■ Dataset entries

Start of Block

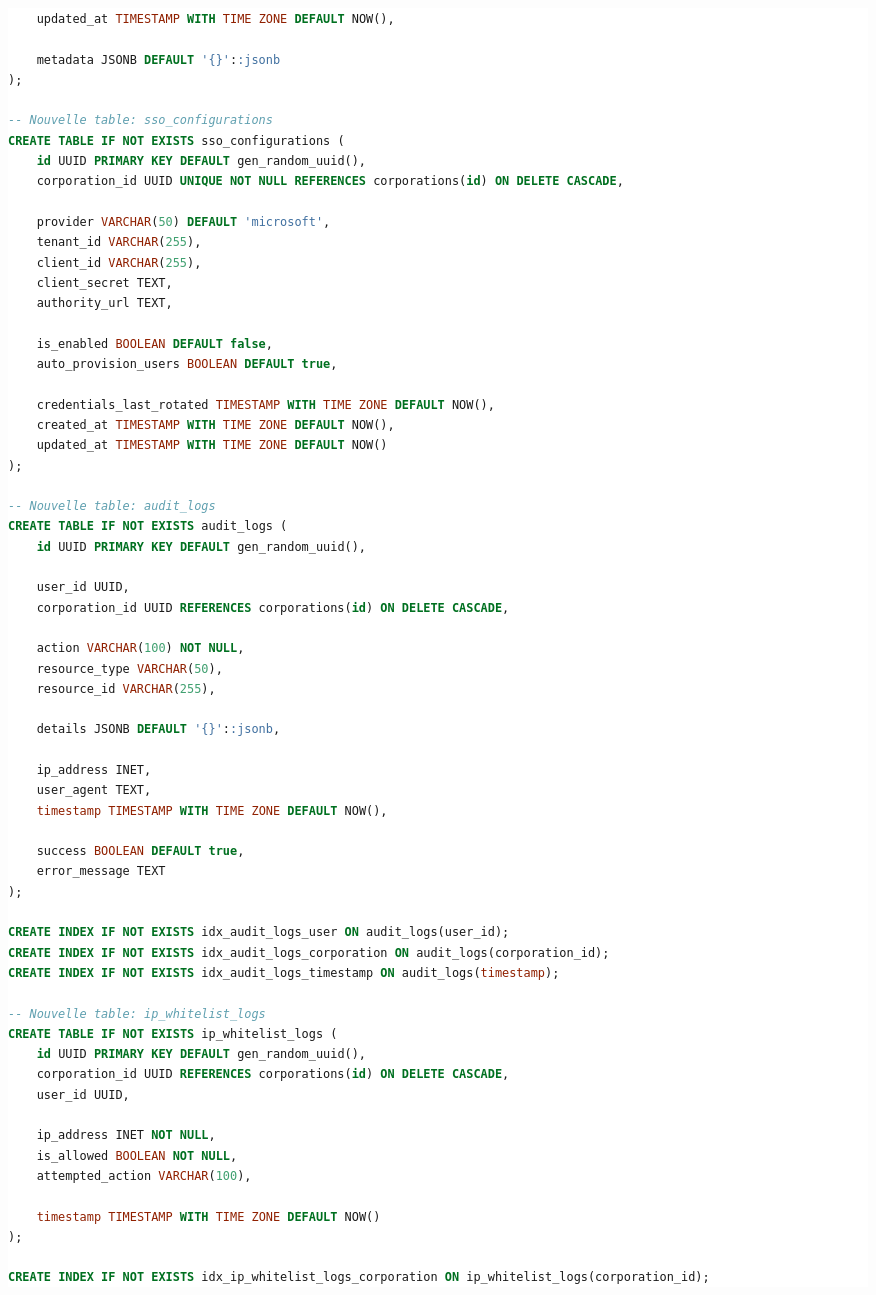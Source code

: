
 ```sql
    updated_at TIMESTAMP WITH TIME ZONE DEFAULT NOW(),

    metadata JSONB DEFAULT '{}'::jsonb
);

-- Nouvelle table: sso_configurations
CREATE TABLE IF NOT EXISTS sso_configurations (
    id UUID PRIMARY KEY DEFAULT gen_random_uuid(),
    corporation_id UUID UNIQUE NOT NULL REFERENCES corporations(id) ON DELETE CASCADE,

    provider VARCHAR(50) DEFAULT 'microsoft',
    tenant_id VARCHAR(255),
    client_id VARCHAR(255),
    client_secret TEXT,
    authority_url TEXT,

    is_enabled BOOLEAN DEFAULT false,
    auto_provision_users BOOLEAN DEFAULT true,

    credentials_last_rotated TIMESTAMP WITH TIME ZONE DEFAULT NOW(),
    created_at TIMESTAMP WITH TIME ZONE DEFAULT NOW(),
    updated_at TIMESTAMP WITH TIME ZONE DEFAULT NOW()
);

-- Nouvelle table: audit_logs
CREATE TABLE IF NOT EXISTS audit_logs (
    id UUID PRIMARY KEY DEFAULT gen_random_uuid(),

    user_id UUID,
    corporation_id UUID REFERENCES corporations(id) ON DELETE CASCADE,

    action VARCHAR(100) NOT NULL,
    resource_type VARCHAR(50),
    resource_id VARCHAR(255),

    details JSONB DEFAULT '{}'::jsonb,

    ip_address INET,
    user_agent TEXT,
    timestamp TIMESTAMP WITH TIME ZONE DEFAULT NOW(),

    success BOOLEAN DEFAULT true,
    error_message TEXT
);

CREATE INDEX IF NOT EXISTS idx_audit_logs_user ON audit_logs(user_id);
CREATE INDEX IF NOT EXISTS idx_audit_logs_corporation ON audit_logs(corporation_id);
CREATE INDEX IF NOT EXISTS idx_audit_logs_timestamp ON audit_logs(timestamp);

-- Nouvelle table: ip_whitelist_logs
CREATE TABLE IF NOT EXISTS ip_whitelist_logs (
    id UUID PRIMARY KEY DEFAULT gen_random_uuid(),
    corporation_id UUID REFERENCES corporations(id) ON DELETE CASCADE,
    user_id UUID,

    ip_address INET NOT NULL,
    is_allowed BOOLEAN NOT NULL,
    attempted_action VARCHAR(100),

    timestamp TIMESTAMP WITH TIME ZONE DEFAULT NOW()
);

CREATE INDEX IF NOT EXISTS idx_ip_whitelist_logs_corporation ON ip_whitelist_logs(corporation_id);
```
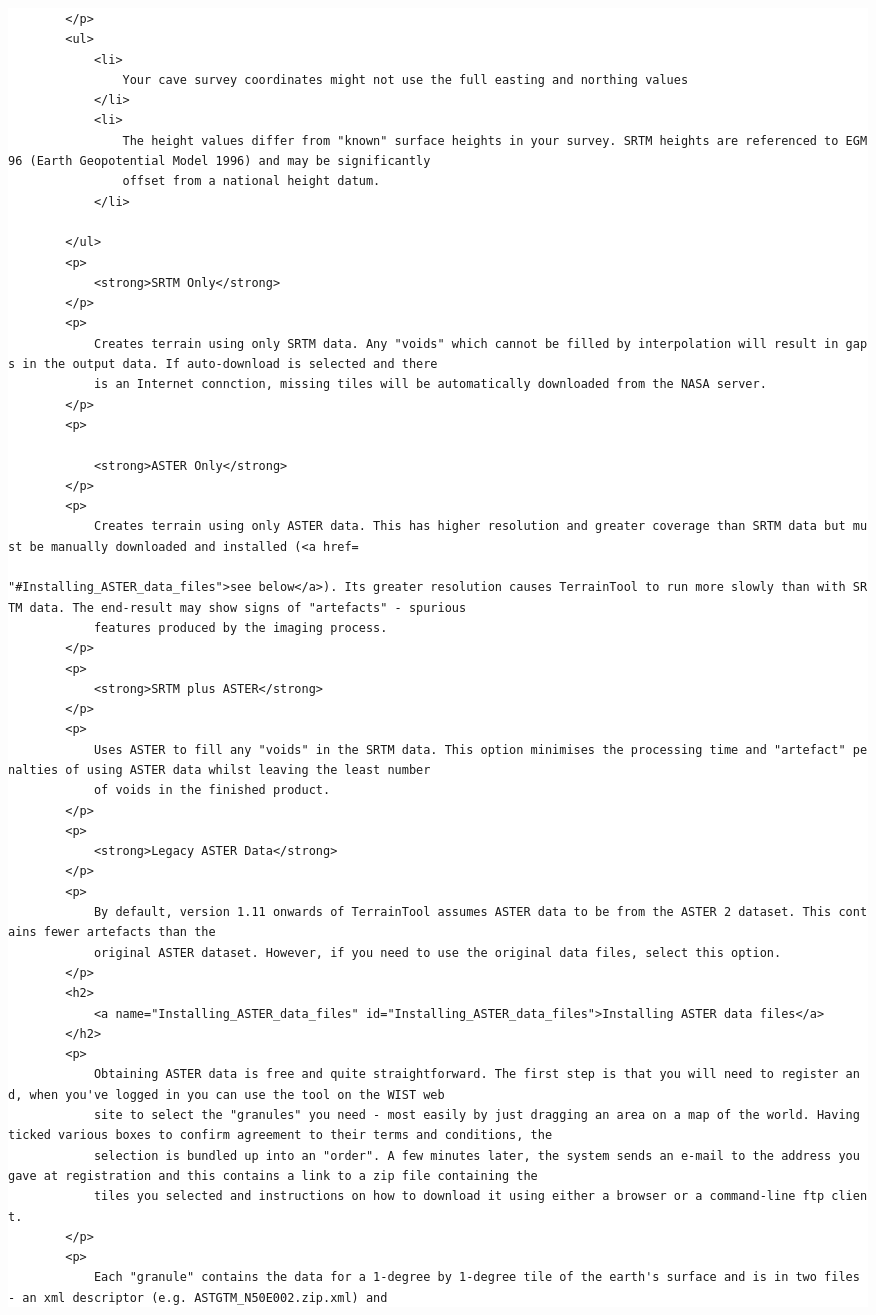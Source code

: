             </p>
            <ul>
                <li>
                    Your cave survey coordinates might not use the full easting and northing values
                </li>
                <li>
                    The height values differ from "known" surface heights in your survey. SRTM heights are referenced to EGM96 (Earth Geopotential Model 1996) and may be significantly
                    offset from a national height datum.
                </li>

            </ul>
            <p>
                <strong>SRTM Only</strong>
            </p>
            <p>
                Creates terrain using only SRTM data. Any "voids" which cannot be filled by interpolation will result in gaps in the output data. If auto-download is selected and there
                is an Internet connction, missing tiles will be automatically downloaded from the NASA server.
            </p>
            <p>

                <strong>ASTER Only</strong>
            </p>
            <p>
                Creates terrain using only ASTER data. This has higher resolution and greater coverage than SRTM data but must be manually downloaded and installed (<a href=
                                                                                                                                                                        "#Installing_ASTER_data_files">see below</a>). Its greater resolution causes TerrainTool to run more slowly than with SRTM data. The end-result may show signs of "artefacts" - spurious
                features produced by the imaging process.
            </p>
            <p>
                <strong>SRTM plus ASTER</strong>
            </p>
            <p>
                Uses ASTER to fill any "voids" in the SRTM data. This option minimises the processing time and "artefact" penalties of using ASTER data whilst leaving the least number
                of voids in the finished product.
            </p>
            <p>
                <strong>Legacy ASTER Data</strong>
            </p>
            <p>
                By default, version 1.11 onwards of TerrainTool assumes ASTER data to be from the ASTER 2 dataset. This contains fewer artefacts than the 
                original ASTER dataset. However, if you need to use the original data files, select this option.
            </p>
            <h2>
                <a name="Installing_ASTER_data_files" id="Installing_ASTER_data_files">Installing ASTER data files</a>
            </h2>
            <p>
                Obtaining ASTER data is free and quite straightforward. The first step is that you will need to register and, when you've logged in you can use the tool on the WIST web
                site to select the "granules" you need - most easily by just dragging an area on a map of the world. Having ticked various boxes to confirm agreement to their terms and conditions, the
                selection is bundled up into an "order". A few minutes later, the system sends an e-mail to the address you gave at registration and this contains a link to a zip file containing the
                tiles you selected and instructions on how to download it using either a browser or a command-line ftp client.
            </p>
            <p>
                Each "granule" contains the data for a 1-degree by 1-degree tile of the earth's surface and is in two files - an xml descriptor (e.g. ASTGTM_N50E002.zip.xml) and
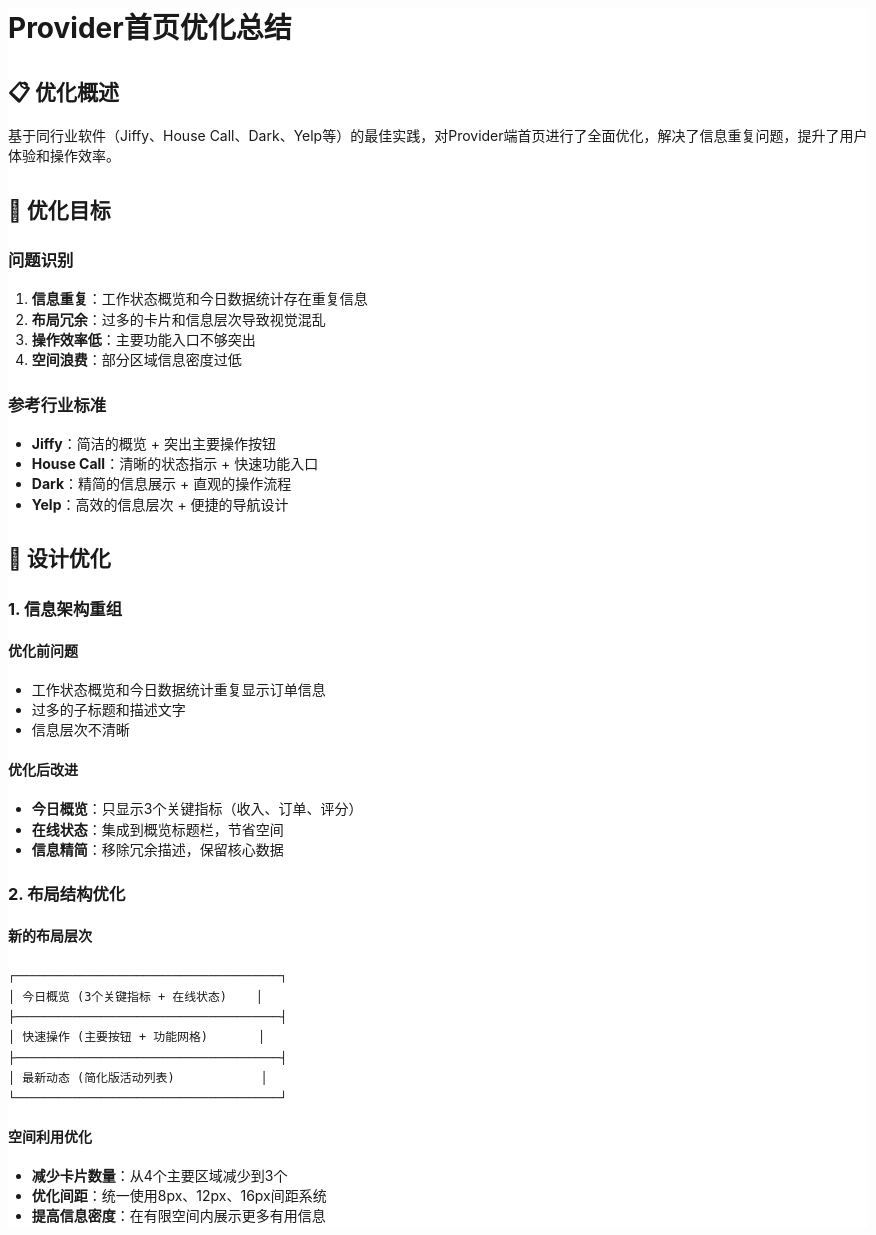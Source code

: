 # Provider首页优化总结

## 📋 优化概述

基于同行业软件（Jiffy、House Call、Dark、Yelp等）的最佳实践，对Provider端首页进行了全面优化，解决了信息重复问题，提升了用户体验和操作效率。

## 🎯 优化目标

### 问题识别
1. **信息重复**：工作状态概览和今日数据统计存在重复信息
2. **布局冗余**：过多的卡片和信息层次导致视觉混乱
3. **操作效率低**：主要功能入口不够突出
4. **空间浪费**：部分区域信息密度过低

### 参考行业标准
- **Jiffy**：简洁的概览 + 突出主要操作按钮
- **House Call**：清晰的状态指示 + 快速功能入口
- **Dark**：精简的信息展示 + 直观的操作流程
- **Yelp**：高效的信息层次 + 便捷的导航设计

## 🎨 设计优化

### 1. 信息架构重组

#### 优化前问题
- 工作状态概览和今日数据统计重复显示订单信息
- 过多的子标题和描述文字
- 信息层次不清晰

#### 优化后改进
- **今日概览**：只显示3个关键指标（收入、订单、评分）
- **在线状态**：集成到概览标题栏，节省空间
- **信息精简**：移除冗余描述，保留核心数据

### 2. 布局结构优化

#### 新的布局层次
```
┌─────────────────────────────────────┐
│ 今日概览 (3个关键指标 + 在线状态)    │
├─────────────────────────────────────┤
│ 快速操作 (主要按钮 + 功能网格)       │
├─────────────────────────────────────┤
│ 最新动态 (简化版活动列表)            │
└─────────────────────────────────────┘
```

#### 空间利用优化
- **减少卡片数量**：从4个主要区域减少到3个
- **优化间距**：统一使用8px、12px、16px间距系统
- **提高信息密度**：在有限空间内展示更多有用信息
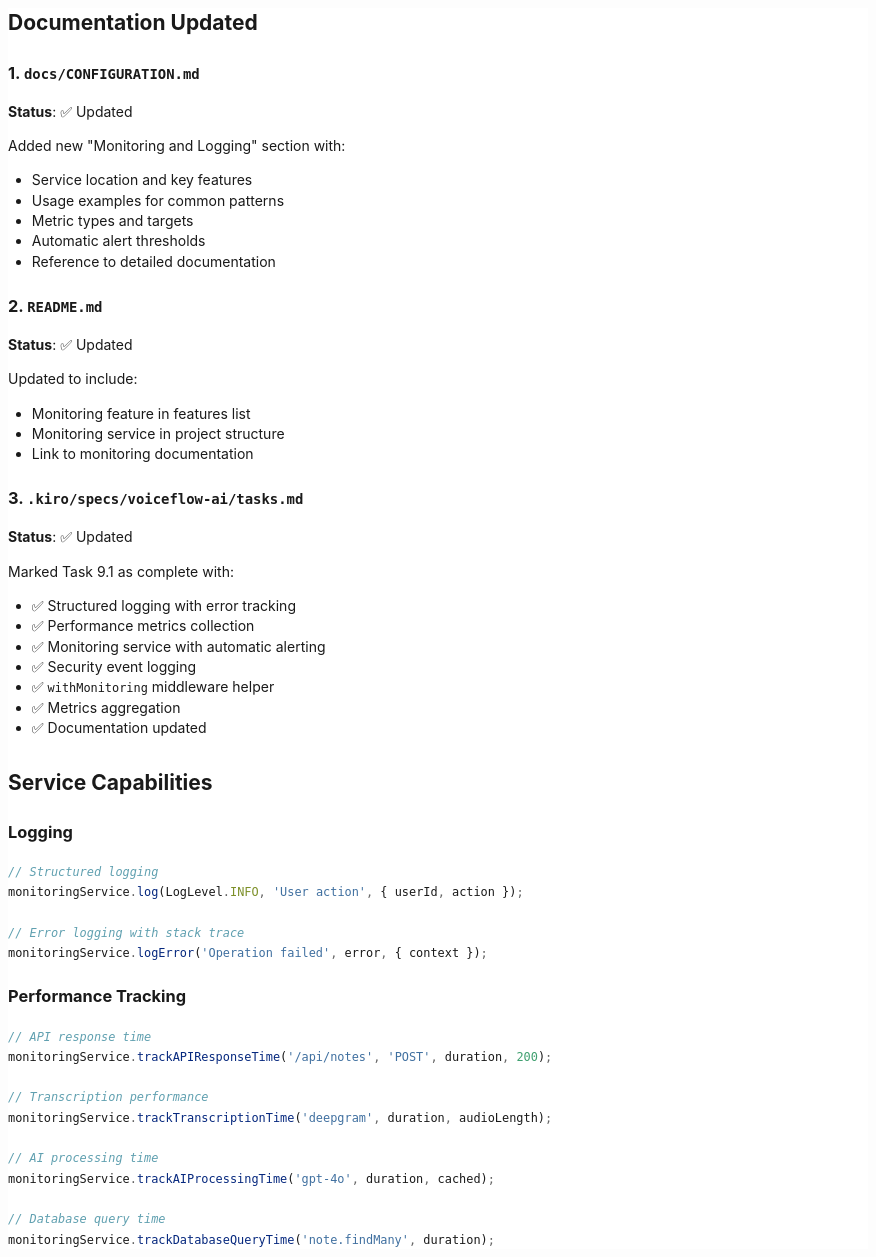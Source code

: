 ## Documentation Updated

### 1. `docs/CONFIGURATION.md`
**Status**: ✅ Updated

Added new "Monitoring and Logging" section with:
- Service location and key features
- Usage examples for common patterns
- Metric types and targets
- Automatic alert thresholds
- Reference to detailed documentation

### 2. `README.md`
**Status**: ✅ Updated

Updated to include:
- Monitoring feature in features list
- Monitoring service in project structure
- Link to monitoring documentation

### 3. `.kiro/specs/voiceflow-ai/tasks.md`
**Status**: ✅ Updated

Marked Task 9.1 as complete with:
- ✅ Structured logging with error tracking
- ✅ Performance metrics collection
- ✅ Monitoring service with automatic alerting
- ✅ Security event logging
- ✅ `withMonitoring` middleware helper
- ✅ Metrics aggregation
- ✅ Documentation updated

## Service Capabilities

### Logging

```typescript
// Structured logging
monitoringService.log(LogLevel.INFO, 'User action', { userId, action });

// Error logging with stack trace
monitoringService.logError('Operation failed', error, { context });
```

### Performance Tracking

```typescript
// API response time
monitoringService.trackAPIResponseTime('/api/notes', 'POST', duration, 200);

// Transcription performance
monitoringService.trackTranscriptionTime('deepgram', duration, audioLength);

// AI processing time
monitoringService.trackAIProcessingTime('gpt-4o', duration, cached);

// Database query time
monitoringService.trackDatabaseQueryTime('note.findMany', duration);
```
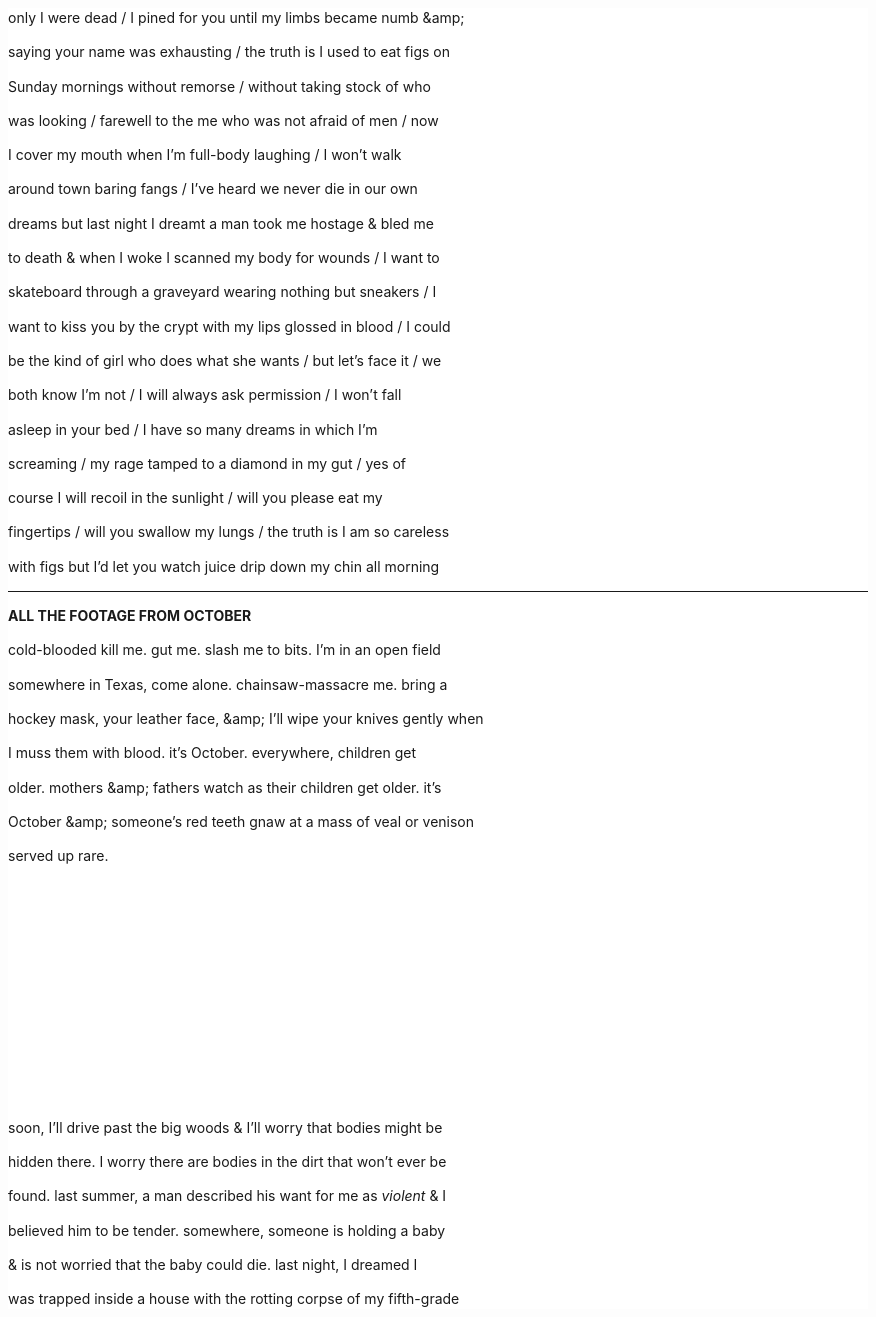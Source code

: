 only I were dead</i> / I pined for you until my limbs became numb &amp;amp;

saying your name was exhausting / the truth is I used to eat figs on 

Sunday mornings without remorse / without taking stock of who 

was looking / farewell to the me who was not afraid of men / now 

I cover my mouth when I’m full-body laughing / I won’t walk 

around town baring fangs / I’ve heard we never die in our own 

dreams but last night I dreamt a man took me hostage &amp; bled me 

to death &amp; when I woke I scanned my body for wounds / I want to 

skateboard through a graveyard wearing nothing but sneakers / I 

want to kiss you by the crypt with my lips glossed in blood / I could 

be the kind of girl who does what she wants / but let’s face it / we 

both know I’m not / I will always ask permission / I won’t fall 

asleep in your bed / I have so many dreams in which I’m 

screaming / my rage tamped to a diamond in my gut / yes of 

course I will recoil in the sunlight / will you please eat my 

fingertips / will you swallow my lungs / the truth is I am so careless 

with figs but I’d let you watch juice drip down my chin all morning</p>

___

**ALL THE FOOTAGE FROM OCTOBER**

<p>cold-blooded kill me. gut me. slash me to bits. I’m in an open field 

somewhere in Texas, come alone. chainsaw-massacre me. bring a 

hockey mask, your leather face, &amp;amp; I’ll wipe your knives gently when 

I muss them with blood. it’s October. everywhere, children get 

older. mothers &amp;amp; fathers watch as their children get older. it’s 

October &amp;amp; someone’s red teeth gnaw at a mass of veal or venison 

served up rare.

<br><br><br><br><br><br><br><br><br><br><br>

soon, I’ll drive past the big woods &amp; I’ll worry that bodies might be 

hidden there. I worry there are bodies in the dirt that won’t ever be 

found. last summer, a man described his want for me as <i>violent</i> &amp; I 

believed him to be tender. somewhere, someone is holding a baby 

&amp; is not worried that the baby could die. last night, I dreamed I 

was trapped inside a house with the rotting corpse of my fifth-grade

End of Block

■ Your assignment
Take every line from the data that contains the word "monitoringService".

■ Answer to this problem
monitoringService.log(LogLevel.INFO, 'User action', { userId, action });
monitoringService.logError('Operation failed', error, { context });
monitoringService.trackAPIResponseTime('/api/notes', 'POST', duration, 200);
monitoringService.trackTranscriptionTime('deepgram', duration, audioLength);
monitoringService.trackAIProcessingTime('gpt-4o', duration, cached);
monitoringService.trackDatabaseQueryTime('note.findMany', duration);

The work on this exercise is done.